Vincent Enrique Hinostroza (born April 3, 1994) is an American professional ice hockey forward who currently plays for the  Buffalo Sabres of the National Hockey League (NHL). Hinostroza was selected by the Chicago Blackhawks in the sixth round (169th overall) of the 2012 NHL Entry Draft.

Playing career
Hinostroza played for the Chicago Mission AAA Youth Hockey Club (where his future NHL teammates Ryan Hartman and Nick Schmaltz also played). While playing for the Mission's U16 midget team, he played in 34 games where he scored 13 goals, had 21 assists and 38 penalty minutes. He attended USA Hockey's Central District U16 camp and was selected by the Waterloo Black Hawks in the first round (4th overall) in the 2010 USHL Futures Draft. Hinostroza would later commit to playing college hockey at the University of Notre Dame.

Hinostroza attended the University of Notre Dame where he skated two seasons with the Notre Dame Fighting Irish. In his freshman season, he was named to the 2013–14 Hockey East All-Rookie Team, and the following year, he was named to the 2014–15 Hockey East First All-Star Team. On March 21, 2015, Hinostroza signalled the end of his collegiate career after his junior season in signing a three-year entry-level contract with the Chicago Blackhawks.

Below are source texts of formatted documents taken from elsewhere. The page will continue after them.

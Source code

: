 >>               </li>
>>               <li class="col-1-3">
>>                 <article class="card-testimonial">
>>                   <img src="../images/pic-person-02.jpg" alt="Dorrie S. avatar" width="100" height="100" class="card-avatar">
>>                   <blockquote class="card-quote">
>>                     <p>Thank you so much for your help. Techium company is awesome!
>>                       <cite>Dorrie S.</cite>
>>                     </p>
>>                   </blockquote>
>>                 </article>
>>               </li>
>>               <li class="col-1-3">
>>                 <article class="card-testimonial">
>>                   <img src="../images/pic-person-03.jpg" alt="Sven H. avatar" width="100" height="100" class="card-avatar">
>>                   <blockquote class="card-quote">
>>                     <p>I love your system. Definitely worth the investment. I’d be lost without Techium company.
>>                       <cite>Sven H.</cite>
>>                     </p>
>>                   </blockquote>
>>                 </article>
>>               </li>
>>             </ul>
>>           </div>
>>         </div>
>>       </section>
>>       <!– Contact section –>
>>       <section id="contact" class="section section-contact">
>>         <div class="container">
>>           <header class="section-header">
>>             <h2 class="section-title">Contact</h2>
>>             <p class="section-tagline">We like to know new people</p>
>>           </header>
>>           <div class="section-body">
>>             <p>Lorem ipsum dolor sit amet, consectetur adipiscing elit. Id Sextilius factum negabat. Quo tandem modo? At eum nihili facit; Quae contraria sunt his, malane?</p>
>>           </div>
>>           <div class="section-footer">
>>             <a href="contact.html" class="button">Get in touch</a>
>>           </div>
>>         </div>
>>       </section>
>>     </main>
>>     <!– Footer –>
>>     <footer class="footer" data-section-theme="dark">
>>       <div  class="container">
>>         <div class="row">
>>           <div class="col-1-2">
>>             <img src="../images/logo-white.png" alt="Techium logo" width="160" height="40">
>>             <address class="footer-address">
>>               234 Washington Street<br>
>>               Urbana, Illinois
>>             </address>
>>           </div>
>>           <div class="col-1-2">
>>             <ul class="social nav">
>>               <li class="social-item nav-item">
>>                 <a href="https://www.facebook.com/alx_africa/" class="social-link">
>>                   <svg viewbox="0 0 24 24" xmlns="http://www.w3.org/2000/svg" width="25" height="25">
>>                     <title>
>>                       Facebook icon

He was assigned to the Blackhawks AHL affiliate, the Rockford IceHogs to begin his professional rookie 2015–16 season. On October 16, 2015, he was recalled by the Blackhawks and on October 17, 2015, Hinostroza made his NHL debut, playing against the Columbus Blue Jackets. He recorded two penalty minutes and two shots on goal as Chicago won 4–1. Hinostroza scored his first career NHL goal against Jacob Markström of the Vancouver Canucks on November 19, 2016. He also recorded two assists in the same game which helped the Blackhawks rally from a 3–0 deficit and win in overtime. On June 15, 2018, Hinostroza agreed to a two-year contract with the Blackhawks, despite the possibility of becoming a free agent on July 1.

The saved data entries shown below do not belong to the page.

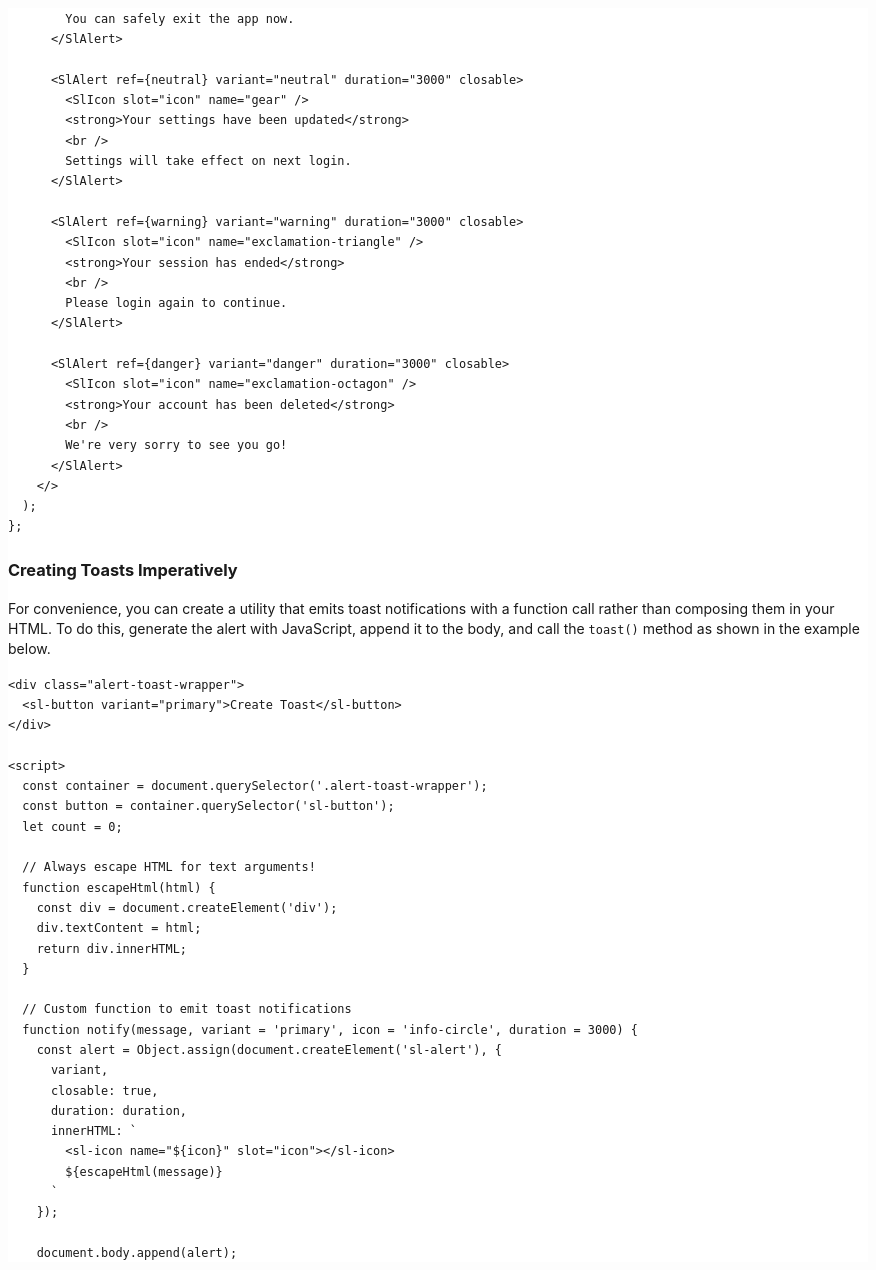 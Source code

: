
 ```jsx:react
        You can safely exit the app now.
      </SlAlert>

      <SlAlert ref={neutral} variant="neutral" duration="3000" closable>
        <SlIcon slot="icon" name="gear" />
        <strong>Your settings have been updated</strong>
        <br />
        Settings will take effect on next login.
      </SlAlert>

      <SlAlert ref={warning} variant="warning" duration="3000" closable>
        <SlIcon slot="icon" name="exclamation-triangle" />
        <strong>Your session has ended</strong>
        <br />
        Please login again to continue.
      </SlAlert>

      <SlAlert ref={danger} variant="danger" duration="3000" closable>
        <SlIcon slot="icon" name="exclamation-octagon" />
        <strong>Your account has been deleted</strong>
        <br />
        We're very sorry to see you go!
      </SlAlert>
    </>
  );
};
```

### Creating Toasts Imperatively

For convenience, you can create a utility that emits toast notifications with a function call rather than composing them in your HTML. To do this, generate the alert with JavaScript, append it to the body, and call the `toast()` method as shown in the example below.

```html:preview
<div class="alert-toast-wrapper">
  <sl-button variant="primary">Create Toast</sl-button>
</div>

<script>
  const container = document.querySelector('.alert-toast-wrapper');
  const button = container.querySelector('sl-button');
  let count = 0;

  // Always escape HTML for text arguments!
  function escapeHtml(html) {
    const div = document.createElement('div');
    div.textContent = html;
    return div.innerHTML;
  }

  // Custom function to emit toast notifications
  function notify(message, variant = 'primary', icon = 'info-circle', duration = 3000) {
    const alert = Object.assign(document.createElement('sl-alert'), {
      variant,
      closable: true,
      duration: duration,
      innerHTML: `
        <sl-icon name="${icon}" slot="icon"></sl-icon>
        ${escapeHtml(message)}
      `
    });

    document.body.append(alert);
``` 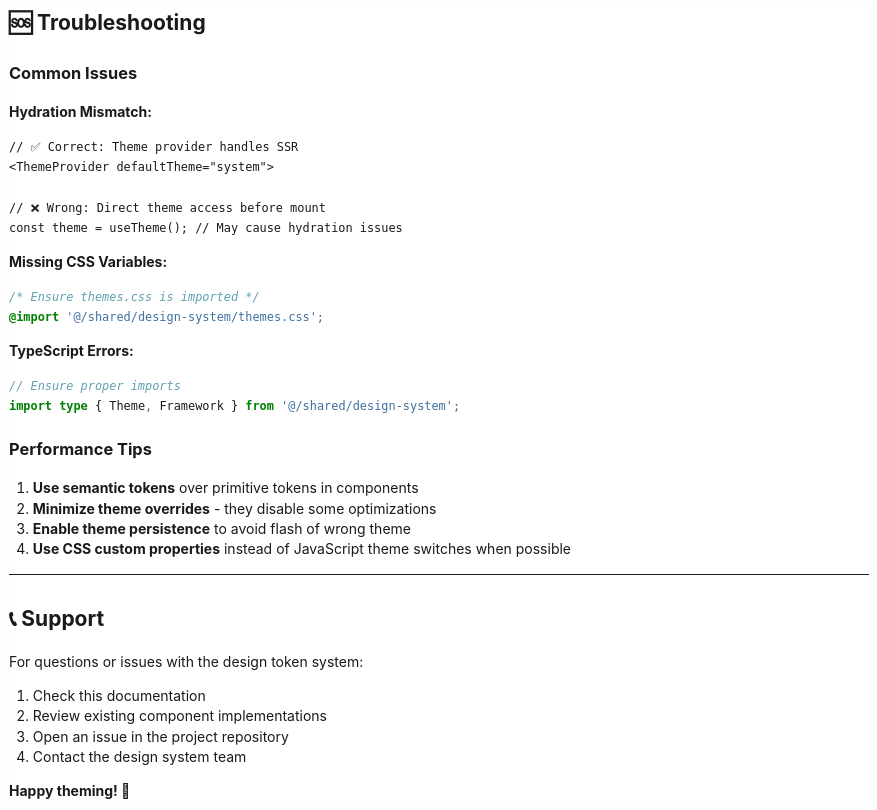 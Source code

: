 ## 🆘 Troubleshooting

### Common Issues

**Hydration Mismatch:**
```tsx
// ✅ Correct: Theme provider handles SSR
<ThemeProvider defaultTheme="system">

// ❌ Wrong: Direct theme access before mount
const theme = useTheme(); // May cause hydration issues
```

**Missing CSS Variables:**
```css
/* Ensure themes.css is imported */
@import '@/shared/design-system/themes.css';
```

**TypeScript Errors:**
```typescript
// Ensure proper imports
import type { Theme, Framework } from '@/shared/design-system';
```

### Performance Tips

1. **Use semantic tokens** over primitive tokens in components
2. **Minimize theme overrides** - they disable some optimizations  
3. **Enable theme persistence** to avoid flash of wrong theme
4. **Use CSS custom properties** instead of JavaScript theme switches when possible

---

## 📞 Support

For questions or issues with the design token system:

1. Check this documentation
2. Review existing component implementations
3. Open an issue in the project repository
4. Contact the design system team

**Happy theming! 🎨** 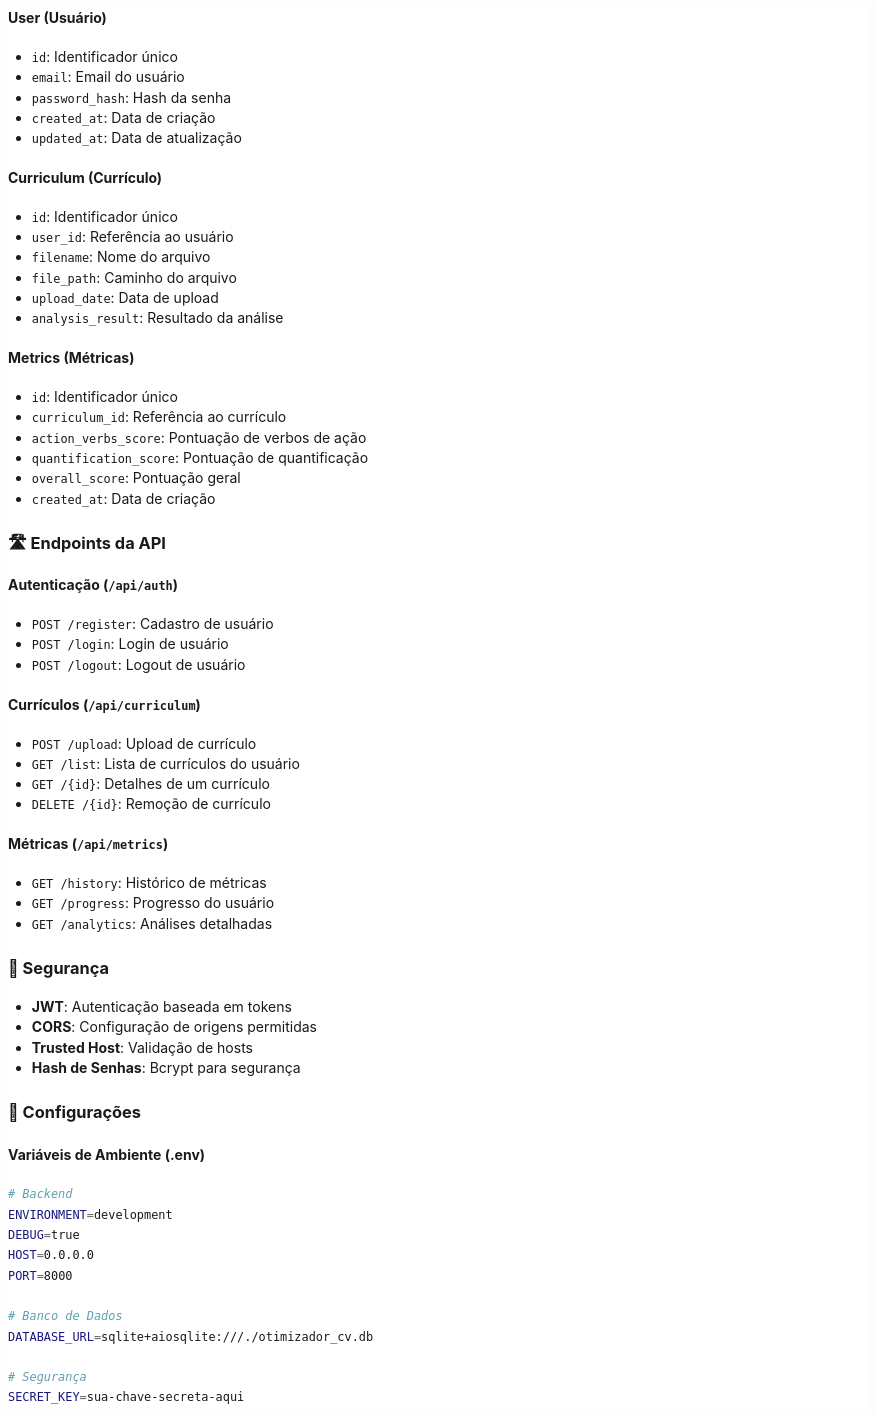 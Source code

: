 #### User (Usuário)
- `id`: Identificador único
- `email`: Email do usuário
- `password_hash`: Hash da senha
- `created_at`: Data de criação
- `updated_at`: Data de atualização

#### Curriculum (Currículo)
- `id`: Identificador único
- `user_id`: Referência ao usuário
- `filename`: Nome do arquivo
- `file_path`: Caminho do arquivo
- `upload_date`: Data de upload
- `analysis_result`: Resultado da análise

#### Metrics (Métricas)
- `id`: Identificador único
- `curriculum_id`: Referência ao currículo
- `action_verbs_score`: Pontuação de verbos de ação
- `quantification_score`: Pontuação de quantificação
- `overall_score`: Pontuação geral
- `created_at`: Data de criação

### 🛣️ Endpoints da API

#### Autenticação (`/api/auth`)
- `POST /register`: Cadastro de usuário
- `POST /login`: Login de usuário
- `POST /logout`: Logout de usuário

#### Currículos (`/api/curriculum`)
- `POST /upload`: Upload de currículo
- `GET /list`: Lista de currículos do usuário
- `GET /{id}`: Detalhes de um currículo
- `DELETE /{id}`: Remoção de currículo

#### Métricas (`/api/metrics`)
- `GET /history`: Histórico de métricas
- `GET /progress`: Progresso do usuário
- `GET /analytics`: Análises detalhadas

### 🔐 Segurança

- **JWT**: Autenticação baseada em tokens
- **CORS**: Configuração de origens permitidas
- **Trusted Host**: Validação de hosts
- **Hash de Senhas**: Bcrypt para segurança

### 📁 Configurações

#### Variáveis de Ambiente (.env)
```bash
# Backend
ENVIRONMENT=development
DEBUG=true
HOST=0.0.0.0
PORT=8000

# Banco de Dados
DATABASE_URL=sqlite+aiosqlite:///./otimizador_cv.db

# Segurança
SECRET_KEY=sua-chave-secreta-aqui
```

On July 12, 2018, Hinostroza was traded to the Arizona Coyotes along with Marián Hossa, Jordan Oesterle and a 2019 third-round pick, in exchange for Marcus Krüger, Jordan Maletta, Andrew Campbell, prospect MacKenzie Entwistle, and a 2019 fifth-round draft pick. This trade cleared up $8.5 million cap space for the Blackhawks.

On October 8, 2020, as an impending restricted free agent, Hinostroza was not tendered a qualifying offer by the Coyotes, releasing him to free agency. On October 9, at the opening of the free agent Market,  Hinostroza was signed to a one-year, $1 million contract with Florida Panthers.

On April 2, 2021, Hinostroza was traded back to the Chicago Blackhawks in exchange for Brad Morrison. After failing to record any points in nine games for Florida, Hinostroza tallied four goals and eight assists in 14 games with Chicago. 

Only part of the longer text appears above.